Dementia, one of the leading causes of disability and death in older adults, is associated with substantial medical, social, and economic burden (1, 2). The estimated number of people currently living with dementia (47 million) is expected to increase to 75 million by 2030 (3). In 2022 alone, the expected health care costs associated with dementia are expected to exceed $300 billion (4). Although there are many types of dementia, Alzheimer’s disease (AD) and cerebrovascular disease (VaD) are the two most common etiologies and account for most of the dementia-related economic burden (5, 6). Prompt diagnosis of these dementias is key in providing opportunities for quality-of-life interventions and treatments that may attenuate cognitive decline and reduce socioeconomic burden (7). The gold standard for diagnosis of dementia remains a comprehensive neurocognitive evaluation (8); however, cognitive screens in various medical settings often represent the first and best method for early detection of cognitive decline and dementia. Despite this fact, cognitive screens are underused and dementia remains underdiagnosed in medical settings (4, 9, 10).

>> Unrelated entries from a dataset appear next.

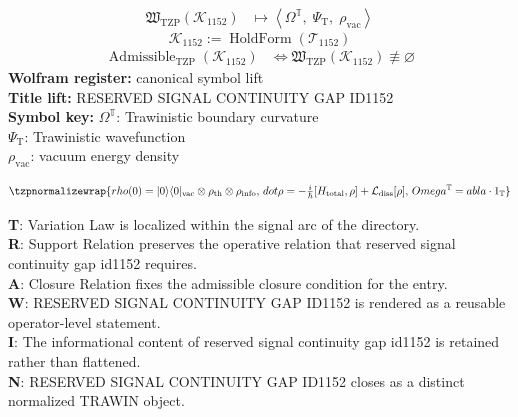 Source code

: \noindent
\begin{minipage}[t]{0.48\linewidth}
\begingroup
\small
\[
\begin{aligned}
\mathfrak{W}_{\mathrm{TZP}}\!\left(\mathcal{K}_{1152}\right)
&\longmapsto
\left\langle \Omega^{\mathbb{T}},\; \Psi_{\mathrm{T}},\; \rho_{\mathrm{vac}} \right\rangle
\end{aligned}
\]
\[
\mathcal{K}_{1152}
:=
\operatorname{HoldForm}\!\left(\mathcal{T}_{1152}\right)
\]
\[
\begin{aligned}
\operatorname{Admissible}_{\mathrm{TZP}}\!\left(\mathcal{K}_{1152}\right)
&\Longleftrightarrow
\mathfrak{W}_{\mathrm{TZP}}\!\left(\mathcal{K}_{1152}\right)\not\equiv\varnothing
\end{aligned}
\]
\textbf{Wolfram register:} canonical symbol lift\\
\textbf{Title lift:} RESERVED SIGNAL CONTINUITY GAP ID1152\\
\textbf{Symbol key:} \(\Omega^{\mathbb{T}}\): Trawinistic boundary curvature\\ \(\Psi_{\mathrm{T}}\): Trawinistic wavefunction\\ \(\rho_{\mathrm{vac}}\): vacuum energy density
\par
\endgroup
\end{minipage}\hfill
\begin{minipage}[t]{0.48\linewidth}
\[
\tzpnormalizewrap{rho(0)=|0\rangle\langle0|_{\rm vac}\otimes\rho_{\rm th}\otimes\rho_{\rm info},\,dot\rho = -\tfrac{i}{\hbar}[H_{\rm total},\rho]+\mathcal L_{\rm diss}[\rho],\,Omega^{\mathbb{T}}= abla\cdot1_{\mathbb{T}}}
\]

\small
\textbf{T}: Variation Law is localized within the signal arc of the directory.\\
\textbf{R}: Support Relation preserves the operative relation that reserved signal continuity gap id1152 requires.\\
\textbf{A}: Closure Relation fixes the admissible closure condition for the entry.\\
\textbf{W}: RESERVED SIGNAL CONTINUITY GAP ID1152 is rendered as a reusable operator-level statement.\\
\textbf{I}: The informational content of reserved signal continuity gap id1152 is retained rather than flattened.\\
\textbf{N}: RESERVED SIGNAL CONTINUITY GAP ID1152 closes as a distinct normalized TRAWIN object.
\normalsize
\end{minipage}

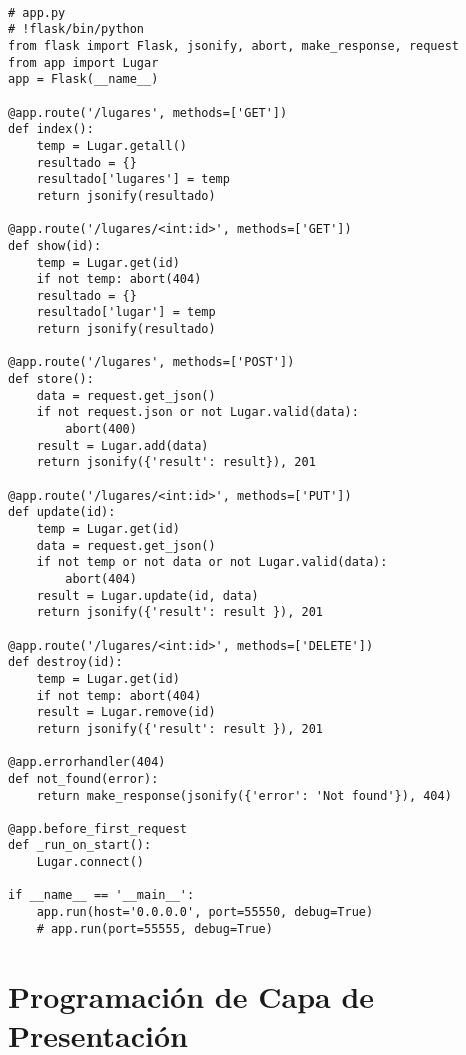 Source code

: \begin{verbatim}

# app.py
# !flask/bin/python
from flask import Flask, jsonify, abort, make_response, request
from app import Lugar
app = Flask(__name__)

@app.route('/lugares', methods=['GET'])
def index():
    temp = Lugar.getall()
    resultado = {}
    resultado['lugares'] = temp
    return jsonify(resultado)

@app.route('/lugares/<int:id>', methods=['GET'])
def show(id):
    temp = Lugar.get(id)
    if not temp: abort(404)
    resultado = {}
    resultado['lugar'] = temp
    return jsonify(resultado)

@app.route('/lugares', methods=['POST'])
def store():
    data = request.get_json()
    if not request.json or not Lugar.valid(data):
        abort(400)
    result = Lugar.add(data)
    return jsonify({'result': result}), 201

@app.route('/lugares/<int:id>', methods=['PUT'])
def update(id):
    temp = Lugar.get(id)
    data = request.get_json()
    if not temp or not data or not Lugar.valid(data):
        abort(404)
    result = Lugar.update(id, data)
    return jsonify({'result': result }), 201

@app.route('/lugares/<int:id>', methods=['DELETE'])
def destroy(id):
    temp = Lugar.get(id)
    if not temp: abort(404)
    result = Lugar.remove(id)
    return jsonify({'result': result }), 201

@app.errorhandler(404)
def not_found(error):
    return make_response(jsonify({'error': 'Not found'}), 404)

@app.before_first_request
def _run_on_start():
    Lugar.connect()

if __name__ == '__main__':
    app.run(host='0.0.0.0', port=55550, debug=True)
    # app.run(port=55555, debug=True)

\end{verbatim}



\section{Programación de Capa de Presentación} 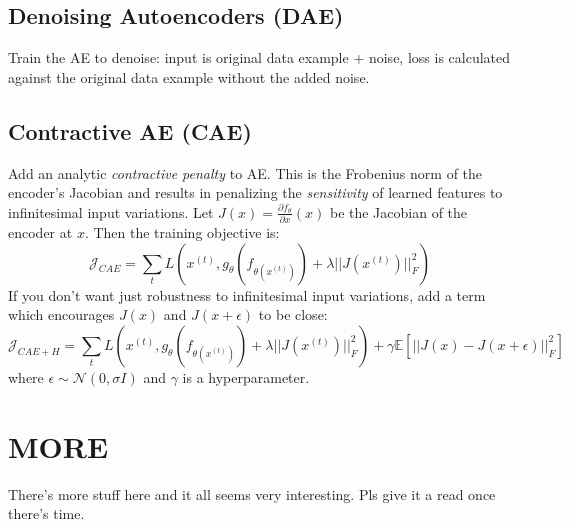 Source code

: \documentclass{article}
\begin{document}
\subsection{Denoising Autoencoders (DAE)}
Train the AE to denoise: input is original data example + noise,
loss is calculated against the original data example without the added noise.

\subsection{Contractive AE (CAE)}
Add an analytic \textit{contractive penalty} to AE.
This is the Frobenius norm of the encoder's Jacobian
and results in penalizing the \textit{sensitivity} of learned features
to infinitesimal input variations.
Let $ J (x) = \frac{\partial f_{ \theta }}{\partial x}  (x) $ be the Jacobian
of the encoder at $ x  $.
Then the training objective is:
\begin{equation}
		\mathcal{J}_{ CAE } = \sum_{t}^{} 
		L (x^{ (t) }, g_{ \theta } (f_{ \theta (x^{ (t) }) }) + \lambda || J (x^{ (t) }) ||^{ 2 }_{ F })
\end{equation}
If you don't want just robustness to infinitesimal input variations,
add a term which encourages $ J (x)  $ and $ J (x +\epsilon)  $ to be close:
\begin{equation}
		\mathcal{J}_{ CAE + H } = \sum_{t}^{} 
		L (x^{ (t) }, g_{ \theta } (f_{ \theta (x^{ (t) }) }) + \lambda || J (x^{ (t) }) ||^{ 2 }_{ F })
		+ \gamma \mathbb{E} \left[ 
|| J (x) - J (x +\epsilon) ||^{ 2 }_{ F }
		\right] 
\end{equation}
where $ \epsilon \sim \mathcal{N} (0, \sigma I)  $ and $ \gamma   $ is
a hyperparameter.

\section{MORE}
There's more stuff here and it all seems very interesting.
Pls give it a read once there's time.
\end{document}
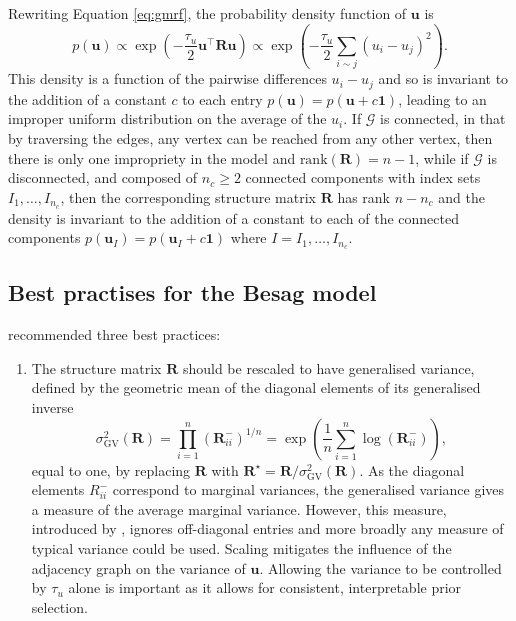 \documentclass[a4paper, nobind]{templates/ociamthesis}
\providecommand{\tightlist}{%
  \setlength{\itemsep}{0pt}\setlength{\parskip}{0pt}}
\begin{document}
Rewriting Equation \eqref{eq:gmrf}, the probability density function of \(\mathbf{u}\) is
\begin{equation}
    p(\mathbf{u})
    \propto \exp \left( -\frac{\tau_u}{2} \mathbf{u}^\top \mathbf{R} \mathbf{u} \right)
    \propto \exp \left( -\frac{\tau_u}{2} \sum_{i \sim j} (u_i - u_j)^2 \right). \label{eq:pdfu}
\end{equation}
This density is a function of the pairwise differences \(u_i - u_j\) and so is invariant to the addition of a constant \(c\) to each entry \(p(\mathbf{u}) = p(\mathbf{u} + c\mathbf{1})\), leading to an improper uniform distribution on the average of the \(u_i\).
If \(\mathcal{G}\) is connected, in that by traversing the edges, any vertex can be reached from any other vertex, then there is only one impropriety in the model and \(\text{rank}(\mathbf{R}) = n - 1\), while if \(\mathcal{G}\) is disconnected, and composed of \(n_c \geq 2\) connected components with index sets \(I_1, \ldots, I_{n_c}\), then the corresponding structure matrix \(\mathbf{R}\) has rank \(n - n_c\) and the density is invariant to the addition of a constant to each of the connected components \(p(\mathbf{u}_{I}) = p(\mathbf{u}_{I} + c\mathbf{1})\) where \(I = I_1, \ldots, I_{n_c}\).

\hypertarget{best-practises-for-the-besag-model}{%
\subsection{Best practises for the Besag model}\label{best-practises-for-the-besag-model}}

\textcite{freni2018note} recommended three best practices:

\begin{enumerate}
\def\labelenumi{\arabic{enumi}.}
\tightlist
\item
  The structure matrix \(\mathbf{R}\) should be rescaled to have generalised variance, defined by the geometric mean of the diagonal elements of its generalised inverse
  \begin{equation}
   \sigma^2_{\text{GV}}(\mathbf{R}) = \prod_{i = 1}^n (\mathbf{R}^-_{ii})^{1/n} = \exp \left( \frac{1}{n} \sum_{i = 1}^n \log (\mathbf{R}^-_{ii}) \right),
  \end{equation}
  equal to one, by replacing \(\mathbf{R}\) with \(\mathbf{R}^\star = \mathbf{R} / \sigma^2_{\text{GV}}(\mathbf{R})\).
  As the diagonal elements \(R^-_{ii}\) correspond to marginal variances, the generalised variance gives a measure of the average marginal variance.
  However, this measure, introduced by \textcite{sorbye2014scaling}, ignores off-diagonal entries and more broadly any measure of typical variance could be used.
  Scaling mitigates the influence of the adjacency graph on the variance of \(\mathbf{u}\).
  Allowing the variance to be controlled by \(\tau_u\) alone is important as it allows for consistent, interpretable prior selection.
\end{enumerate}
\end{document}

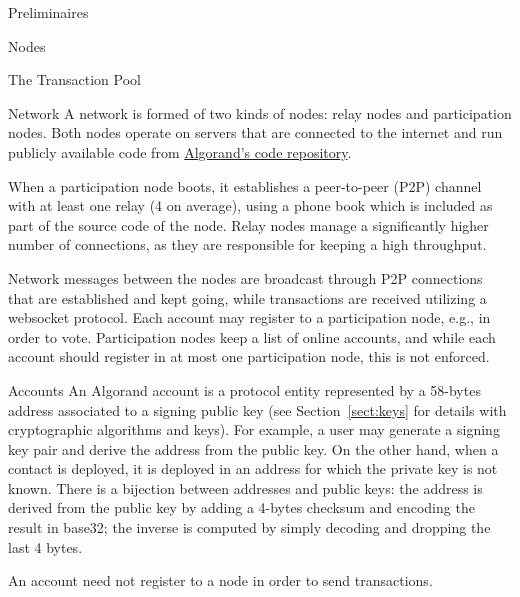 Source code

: \documentclass[10pt,a4paper]{article}
\begin{document}
\begin{section}{Preliminaires}
\begin{subsection}{Nodes}
\begin{subsubsection}{The Transaction Pool}
\end{subsubsection}

\end{subsection}    
\begin{subsection}{Network}\label{sect:network}
A network is formed of two kinds of nodes: {\sf relay nodes}
and {\sf participation nodes}. 
Both nodes operate on servers that are connected to the internet and run publicly
available code from \href{https://github.com/algorand/go-algorand}{Algorand's code repository}.

When a participation node boots, it establishes a peer-to-peer (P2P) 
channel with at least one relay (4 on average), using a phone book which is included
as part of the source code of the node. 
Relay nodes manage a significantly higher number of connections, as they 
are responsible for keeping a high throughput.

Network messages between the nodes are broadcast through P2P connections that are
established and kept going, while transactions are received utilizing a websocket 
protocol.
Each account may register to a participation node, e.g., in order to vote.
Participation nodes keep a list of online accounts, and while each account should
register in at most one participation node, this is not enforced.

\end{subsection}
\begin{subsection}{Accounts}\label{sect:accounts}
An Algorand account is a protocol entity represented by a 58-bytes address
associated to a signing public key (see Section~\ref{sect:keys} for
details with cryptographic algorithms and keys).
For example, a user may generate a signing key pair and derive the address
from the public key. On the other hand, when a contact is deployed, it is
deployed in an address for which the private key is not known.
There is a bijection between addresses and public keys: the address is 
derived from the public key by adding a 4-bytes checksum and encoding the result
in base32; the inverse is computed by simply decoding and dropping the last 4 
bytes.

An account need not register to a node in order to send transactions.


\end{subsection}
\end{section}
\end{document}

Many cognitive screening tasks have been developed to efficiently and accurately identify abnormal cognitive aging. One of the most widely used and best validated screens is the Mini-Mental State Examination (MMSE) (11, 12). Despite its clinical utility, it has been criticized for its limited coverage of executive functions, language, and visuocognitive abilities (13–15). It has also been criticized for a restricted scoring range with ceiling effects (14, 16). Finally, the MMSE is copyrighted intellectual property that cannot be used without financial cost (17).
In response to these and other limitations, the Modified Mini-Mental State Examination (3MS) was developed (18). The 3MS includes additional items covering executive functions, memory, and language abilities and uses an expanded scoring system to better capture a range of performances. Notably, the 3MS is free for clinical use (unlike the MMSE) and does not require costs associated with mandatory training/certification, unlike other popular screen alternatives (e.g., the Montreal Cognitive Assessment) (19). The clinical utility of the 3MS is supported by multiple studies indicating improved reliability over the MMSE across a range of clinical populations and settings (13, 20–23).
Given the practical and clinical advantages, some have argued for widespread substitution of the 3MS for the MMSE (15). However, research has been mixed regarding the differential sensitivity of the 3MS and MMSE in detecting dementia. Studies employing samples with heterogenous dementing etiologies have found the 3MS to be more sensitive not only to dementia (i.e., major neurocognitive disorder) but also to mild cognitive impairment (i.e., mild neurocognitive disorder) (13, 15, 18, 20, 24). In contrast, these screens have demonstrated relatively comparable sensitivities when detecting dementia due to probable and possible AD (23). Differences with respect to dementia etiology (i.e., mixed dementias vs. AD) across these study samples may be a driving force in their discrepant findings.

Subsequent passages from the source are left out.